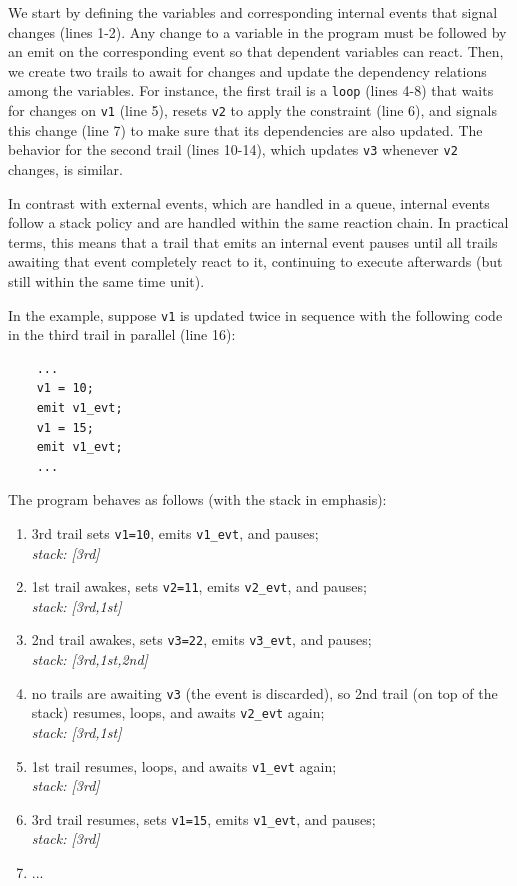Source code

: \documentclass{sigplan-proc}
\newcommand{\2}{\;\;}
\newcommand{\5}{\;\;\;\;\;}
\newcommand{\code}[1] {{\small{\texttt{#1}}}}
\begin{document}
We start by defining the variables and corresponding internal events that 
signal changes (lines 1-2).
Any change to a variable in the program must be followed by an emit on the 
corresponding event so that dependent variables can react.
Then, we create two trails to await for changes and update the dependency 
relations among the variables.
For instance, the first trail is a \code{loop} (lines 4-8) that waits for 
changes on \code{v1} (line 5), resets \code{v2} to apply the constraint (line 
6), and signals this change (line 7) to make sure that its dependencies are 
also updated.
The behavior for the second trail (lines 10-14), which updates \code{v3} 
whenever \code{v2} changes, is similar.

In contrast with external events, which are handled in a queue, internal events 
follow a stack policy and are handled within the same reaction chain.
In practical terms, this means that a trail that emits an internal event pauses 
until all trails awaiting that event completely react to it, continuing to 
execute afterwards (but still within the same time unit).

In the example, suppose \code{v1} is updated twice in sequence with the 
following code in the third trail in parallel (line 16):
{\small
\begin{verbatim}
    ...
    v1 = 10;
    emit v1_evt;
    v1 = 15;
    emit v1_evt;
    ...
\end{verbatim}
}
The program behaves as follows (with the stack in emphasis):

{\small
\begin{enumerate}
\setlength{\itemsep}{0pt}
\item 3rd trail sets \code{v1=10}, emits \code{v1\_evt}, and pauses;\\
    \emph{stack: [3rd]}
\item 1st trail awakes, sets \code{v2=11}, emits \code{v2\_evt}, and pauses;\\
    \emph{stack: [3rd,1st]}
\item 2nd trail awakes, sets \code{v3=22}, emits \code{v3\_evt}, and pauses;\\
    \emph{stack: [3rd,1st,2nd]}
\item no trails are awaiting \code{v3} (the event is discarded), so 2nd trail 
    (on top of the stack) resumes, loops, and awaits \code{v2\_evt} again;\\
    \emph{stack: [3rd,1st]}
\item 1st trail resumes, loops, and awaits \code{v1\_evt} again;\\
    \emph{stack: [3rd]}
\item 3rd trail resumes, sets \code{v1=15}, emits \code{v1\_evt}, and pauses;\\
    \emph{stack: [3rd]}
\item ...
\end{enumerate}
}
\end{document}
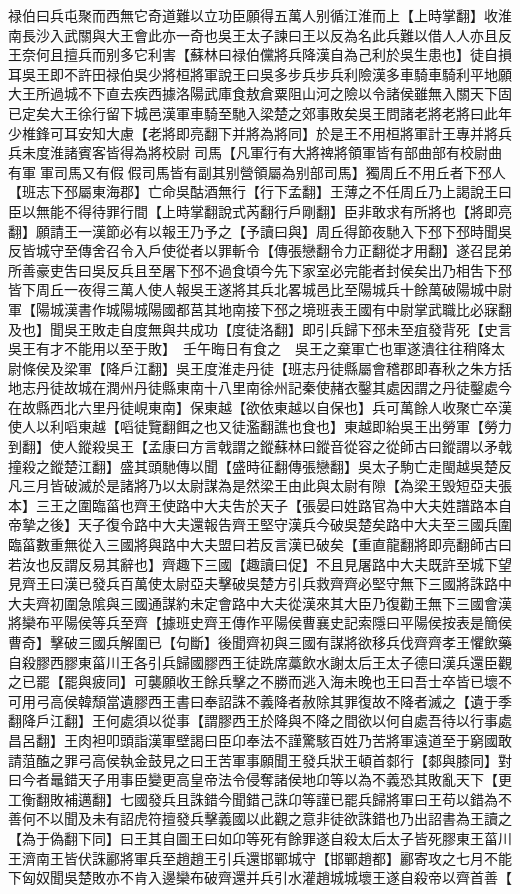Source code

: 禄伯曰兵屯聚而西無它奇道難以立功臣願得五萬人别循江淮而上【上時掌翻】收淮南長沙入武關與大王會此亦一奇也吳王太子諫曰王以反為名此兵難以借人人亦且反王奈何且擅兵而别多它利害【蘇林曰禄伯儻將兵降漢自為己利於吳生患也】徒自損耳吳王即不許田禄伯吳少將桓將軍說王曰吳多步兵步兵利險漢多車騎車騎利平地願大王所過城不下直去疾西據洛陽武庫食敖倉粟阻山河之險以令諸侯雖無入關天下固已定矣大王徐行留下城邑漢軍車騎至馳入梁楚之郊事敗矣吳王問諸老將老將曰此年少椎鋒可耳安知大慮【老將即亮翻下并將為將同】於是王不用桓將軍計王專并將兵兵未度淮諸賓客皆得為將校尉司馬【凡軍行有大將禆將領軍皆有部曲部有校尉曲有軍軍司馬又有假假司馬皆有副其别營領屬為别部司馬】獨周丘不用丘者下邳人【班志下邳屬東海郡】亡命吳酤酒無行【行下孟翻】王薄之不任周丘乃上謁說王曰臣以無能不得待罪行間【上時掌翻說式芮翻行戶剛翻】臣非敢求有所將也【將即亮翻】願請王一漢節必有以報王乃予之【予讀曰與】周丘得節夜馳入下邳下邳時聞吳反皆城守至傳舍召令入戶使從者以罪斬令【傳張戀翻令力正翻從才用翻】遂召昆弟所善豪吏吿曰吳反兵且至屠下邳不過食頃今先下家室必完能者封侯矣出乃相吿下邳皆下周丘一夜得三萬人使人報吳王遂將其兵北畧城邑比至陽城兵十餘萬破陽城中尉軍【陽城漢書作城陽城陽國都莒其地南接下邳之境班表王國有中尉掌武職比必寐翻及也】聞吳王敗走自度無與共成功【度徒洛翻】即引兵歸下邳未至疽發背死【史言吳王有才不能用以至于敗】　壬午晦日有食之　吳王之棄軍亡也軍遂潰往往稍降太尉條侯及梁軍【降戶江翻】吳王度淮走丹徒【班志丹徒縣屬會稽郡即春秋之朱方括地志丹徒故城在潤州丹徒縣東南十八里南徐州記秦使赭衣鑿其處因謂之丹徒鑿處今在故縣西北六里丹徒峴東南】保東越【欲依東越以自保也】兵可萬餘人收聚亡卒漢使人以利㗖東越【㗖徒覽翻餌之也又徒濫翻譙也食也】東越即紿吳王出勞軍【勞力到翻】使人鏦殺吳王【孟康曰方言戟謂之鏦蘇林曰鏦音從容之從師古曰鏦謂以矛戟撞殺之鏦楚江翻】盛其頭馳傳以聞【盛時征翻傳張戀翻】吳太子駒亡走閩越吳楚反凡三月皆破滅於是諸將乃以太尉謀為是然梁王由此與太尉有隙【為梁王毁短亞夫張本】三王之圍臨菑也齊王使路中大夫吿於天子【張晏曰姓路官為中大夫姓譜路本自帝摯之後】天子復令路中大夫還報告齊王堅守漢兵今破吳楚矣路中大夫至三國兵圍臨菑數重無從入三國將與路中大夫盟曰若反言漢已破矣【重直龍翻將即亮翻師古曰若汝也反謂反易其辭也】齊趣下三國【趣讀曰促】不且見屠路中大夫既許至城下望見齊王曰漢已發兵百萬使太尉亞夫擊破吳楚方引兵救齊齊必堅守無下三國將誅路中大夫齊初圍急隂與三國通謀約未定會路中大夫從漢來其大臣乃復勸王無下三國會漢將欒布平陽侯等兵至齊【據班史齊王傳作平陽侯曹襄史記索隱曰平陽侯按表是簡侯曹奇】擊破三國兵解圍已【句斷】後聞齊初與三國有謀將欲移兵伐齊齊孝王懼飲藥自殺膠西膠東菑川王各引兵歸國膠西王徒跣席藁飲水謝太后王太子德曰漢兵還臣觀之已罷【罷與疲同】可襲願收王餘兵擊之不勝而逃入海未晚也王曰吾士卒皆已壞不可用弓高侯韓頹當遺膠西王書曰奉詔誅不義降者赦除其罪復故不降者滅之【遺于季翻降戶江翻】王何處須以從事【謂膠西王於降與不降之間欲以何自處吾待以行事處昌呂翻】王肉袒叩頭詣漢軍壁謁曰臣卬奉法不謹驚駭百姓乃苦將軍遠道至于窮國敢請菹醢之罪弓高侯執金鼓見之曰王苦軍事願聞王發兵狀王頓首䣛行【䣛與膝同】對曰今者鼂錯天子用事臣變更高皇帝法令侵奪諸侯地卬等以為不義恐其敗亂天下【更工衡翻敗補邁翻】七國發兵且誅錯今聞錯己誅卬等謹已罷兵歸將軍曰王苟以錯為不善何不以聞及未有詔虎符擅發兵擊義國以此觀之意非徒欲誅錯也乃出詔書為王讀之【為于偽翻下同】曰王其自圖王曰如卬等死有餘罪遂自殺太后太子皆死膠東王菑川王濟南王皆伏誅酈將軍兵至趙趙王引兵還邯鄲城守【邯鄲趙都】酈寄攻之七月不能下匈奴聞吳楚敗亦不肯入邊欒布破齊還并兵引水灌趙城城壞王遂自殺帝以齊首善【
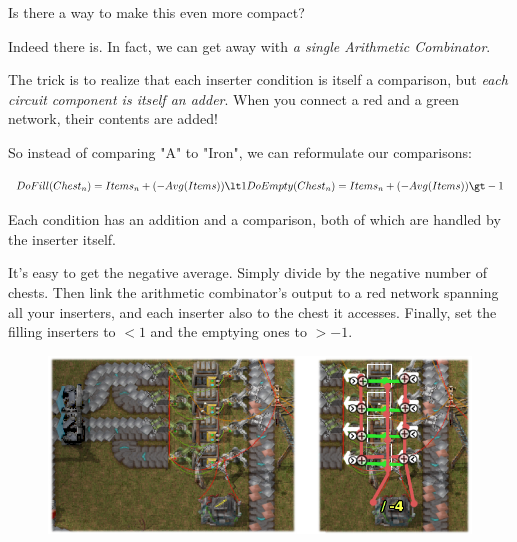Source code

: \documentclass{article}
\begin{document}
Is there a way to make this even more compact?

Indeed there is. In fact, we can get away with \emph{a single Arithmetic Combinator}.

The trick is to realize that each inserter condition is itself a comparison, but \emph{each circuit component is itself an adder}. When you connect a red and a green network, their contents are added!

So instead of comparing "A" to "Iron", we can reformulate our comparisons:

$$
DoFill(Chest_n) = Items_n + (-Avg(Items)) \lt 1\\
DoEmpty(Chest_n) = Items_n + (-Avg(Items)) \gt -1
$$

Each condition has an addition and a comparison, both of which are handled by the inserter itself.

It's easy to get the negative average. Simply divide by the negative number of chests. Then link the
arithmetic combinator's output to a red network spanning all your inserters, and each inserter also to the
chest it accesses. Finally, set the filling inserters to $<1$ and the emptying ones to $>-1$.

\begin{figure}
\includegraphics{balancer.png}
\label{And that's how it works.}
\end{figure}
\end{document}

.....

▶ What to work on
Look through the data and show every line containing "internal".

▶ Result of the exercise
We start by defining the variables and corresponding internal events that 
In contrast with external events, which are handled in a queue, internal events 
In practical terms, this means that a trail that emits an internal event pauses 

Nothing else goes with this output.